Biden Withdraws: In March 2024, President Joe Biden announced his withdrawal from the race, prompting an emergency transition for the Democratic nomination. Vice President Kamala Harris quickly stepped in, securing her position as the Democratic candidate with overwhelming support from party delegates.
Republican National Convention: The Republican National Convention took place in July 2024 in Milwaukee, where former President Donald Trump was officially nominated as the Republican candidate, alongside Ohio Senator J.D. Vance as his running mate.
Key Supreme Court Rulings: Throughout the election cycle, pivotal Supreme Court decisions influenced campaign issues. Notably, the court ruled against efforts to remove Trump from ballots based on the Fourteenth Amendment, further entrenching his position within the Republican Party.
Abortion and Economic Issues: Abortion rights emerged as a central topic following the Supreme Court's Dobbs v. Jackson Women's Health Organization decision in 2022, which overturned Roe v. Wade. This issue resonated strongly with voters, especially in swing states where referenda on abortion rights were set to appear on ballots. Economic concerns also dominated discussions, particularly inflation and healthcare costs, with both candidates proposing extensive federal interventions.
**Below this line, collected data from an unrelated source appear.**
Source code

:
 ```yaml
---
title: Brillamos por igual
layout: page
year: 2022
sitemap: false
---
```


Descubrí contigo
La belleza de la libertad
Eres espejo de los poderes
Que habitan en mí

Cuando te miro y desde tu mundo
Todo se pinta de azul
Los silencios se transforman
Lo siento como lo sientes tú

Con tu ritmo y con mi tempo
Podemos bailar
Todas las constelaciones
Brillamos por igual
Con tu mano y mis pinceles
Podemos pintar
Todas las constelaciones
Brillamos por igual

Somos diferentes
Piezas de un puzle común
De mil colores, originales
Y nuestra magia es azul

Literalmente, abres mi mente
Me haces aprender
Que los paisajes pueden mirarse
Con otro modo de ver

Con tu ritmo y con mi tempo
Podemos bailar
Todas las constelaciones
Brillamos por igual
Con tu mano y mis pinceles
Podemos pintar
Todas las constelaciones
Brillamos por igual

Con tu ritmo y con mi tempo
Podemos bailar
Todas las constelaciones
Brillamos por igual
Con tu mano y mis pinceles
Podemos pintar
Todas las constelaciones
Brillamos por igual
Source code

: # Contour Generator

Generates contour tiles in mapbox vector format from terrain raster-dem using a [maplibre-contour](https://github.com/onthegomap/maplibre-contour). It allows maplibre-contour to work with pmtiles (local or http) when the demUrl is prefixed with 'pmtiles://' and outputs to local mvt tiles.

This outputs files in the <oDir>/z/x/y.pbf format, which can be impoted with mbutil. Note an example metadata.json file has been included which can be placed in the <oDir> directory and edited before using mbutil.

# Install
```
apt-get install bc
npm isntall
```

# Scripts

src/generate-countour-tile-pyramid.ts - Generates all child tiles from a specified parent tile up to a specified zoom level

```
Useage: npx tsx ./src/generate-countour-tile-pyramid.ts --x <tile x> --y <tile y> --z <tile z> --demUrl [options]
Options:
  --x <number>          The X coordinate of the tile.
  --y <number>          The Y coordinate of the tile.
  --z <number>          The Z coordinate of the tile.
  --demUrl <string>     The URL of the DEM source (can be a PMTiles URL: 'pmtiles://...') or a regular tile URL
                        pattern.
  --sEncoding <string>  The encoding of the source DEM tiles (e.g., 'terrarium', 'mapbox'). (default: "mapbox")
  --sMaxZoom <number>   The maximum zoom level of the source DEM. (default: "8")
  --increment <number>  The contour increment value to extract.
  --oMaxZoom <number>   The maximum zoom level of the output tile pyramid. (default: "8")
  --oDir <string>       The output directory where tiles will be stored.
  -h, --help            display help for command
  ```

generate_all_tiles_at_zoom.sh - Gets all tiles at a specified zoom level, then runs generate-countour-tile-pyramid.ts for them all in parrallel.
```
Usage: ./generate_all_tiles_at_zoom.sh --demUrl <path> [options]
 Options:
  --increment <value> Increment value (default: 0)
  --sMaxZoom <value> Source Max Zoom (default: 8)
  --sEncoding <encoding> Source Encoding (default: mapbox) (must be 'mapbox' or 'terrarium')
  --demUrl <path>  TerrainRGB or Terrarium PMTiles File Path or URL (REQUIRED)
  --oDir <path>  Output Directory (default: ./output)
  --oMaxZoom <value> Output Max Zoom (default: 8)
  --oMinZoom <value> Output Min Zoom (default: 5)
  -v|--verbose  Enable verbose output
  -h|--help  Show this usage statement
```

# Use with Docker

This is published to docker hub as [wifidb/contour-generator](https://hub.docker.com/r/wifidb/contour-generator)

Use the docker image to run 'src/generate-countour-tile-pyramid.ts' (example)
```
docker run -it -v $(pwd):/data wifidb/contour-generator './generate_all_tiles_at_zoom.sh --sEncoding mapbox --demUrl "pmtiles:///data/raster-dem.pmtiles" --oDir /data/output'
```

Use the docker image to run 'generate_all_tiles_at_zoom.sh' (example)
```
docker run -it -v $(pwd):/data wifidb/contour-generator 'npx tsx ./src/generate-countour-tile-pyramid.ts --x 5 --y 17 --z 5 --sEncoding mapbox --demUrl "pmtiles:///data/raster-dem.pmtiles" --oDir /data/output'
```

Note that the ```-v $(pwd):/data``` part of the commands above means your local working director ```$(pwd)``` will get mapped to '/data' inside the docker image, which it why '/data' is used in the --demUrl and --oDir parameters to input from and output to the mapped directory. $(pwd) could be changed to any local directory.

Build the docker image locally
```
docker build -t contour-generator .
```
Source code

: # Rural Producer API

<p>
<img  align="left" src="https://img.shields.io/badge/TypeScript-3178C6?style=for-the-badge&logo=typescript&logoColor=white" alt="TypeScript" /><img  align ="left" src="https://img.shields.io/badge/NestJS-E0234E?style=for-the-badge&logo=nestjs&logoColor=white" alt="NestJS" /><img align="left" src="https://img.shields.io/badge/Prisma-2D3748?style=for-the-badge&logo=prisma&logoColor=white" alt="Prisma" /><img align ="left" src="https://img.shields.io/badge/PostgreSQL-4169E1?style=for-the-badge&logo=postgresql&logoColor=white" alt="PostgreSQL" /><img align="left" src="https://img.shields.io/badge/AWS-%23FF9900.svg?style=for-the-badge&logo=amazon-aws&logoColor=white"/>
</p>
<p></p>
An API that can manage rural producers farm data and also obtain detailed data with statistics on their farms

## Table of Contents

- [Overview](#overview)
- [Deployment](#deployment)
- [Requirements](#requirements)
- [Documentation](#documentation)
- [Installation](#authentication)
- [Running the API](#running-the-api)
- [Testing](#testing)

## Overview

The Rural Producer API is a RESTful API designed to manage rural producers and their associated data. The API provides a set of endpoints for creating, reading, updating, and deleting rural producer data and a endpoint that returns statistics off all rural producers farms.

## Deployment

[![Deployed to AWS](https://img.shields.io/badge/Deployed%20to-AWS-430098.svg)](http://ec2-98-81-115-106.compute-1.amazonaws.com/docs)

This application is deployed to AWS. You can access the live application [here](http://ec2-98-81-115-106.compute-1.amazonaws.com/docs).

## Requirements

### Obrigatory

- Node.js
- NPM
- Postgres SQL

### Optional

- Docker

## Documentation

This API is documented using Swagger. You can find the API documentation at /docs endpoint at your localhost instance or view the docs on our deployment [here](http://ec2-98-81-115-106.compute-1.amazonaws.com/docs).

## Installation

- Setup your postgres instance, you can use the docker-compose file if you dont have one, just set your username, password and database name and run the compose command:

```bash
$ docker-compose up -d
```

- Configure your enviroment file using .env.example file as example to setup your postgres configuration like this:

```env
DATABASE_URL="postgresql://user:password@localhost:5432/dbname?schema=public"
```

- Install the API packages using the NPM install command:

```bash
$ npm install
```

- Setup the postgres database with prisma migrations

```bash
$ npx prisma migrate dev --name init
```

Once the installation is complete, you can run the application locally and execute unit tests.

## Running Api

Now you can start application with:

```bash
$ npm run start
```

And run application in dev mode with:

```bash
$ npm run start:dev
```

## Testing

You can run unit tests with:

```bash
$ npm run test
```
Debates and Campaign Dynamics: The campaign featured several high-stakes debates, including a vice-presidential debate between Kamala Harris and J.D. Vance. These debates were crucial for shaping public perception and voter sentiment as both parties sought to rally their bases ahead of Election Day.
These events collectively illustrate a highly dynamic and contentious election cycle, underscoring the critical issues at stake and the intense competition between the major parties.
5. How will the US elections affect the stock markets in 2024 and 2025?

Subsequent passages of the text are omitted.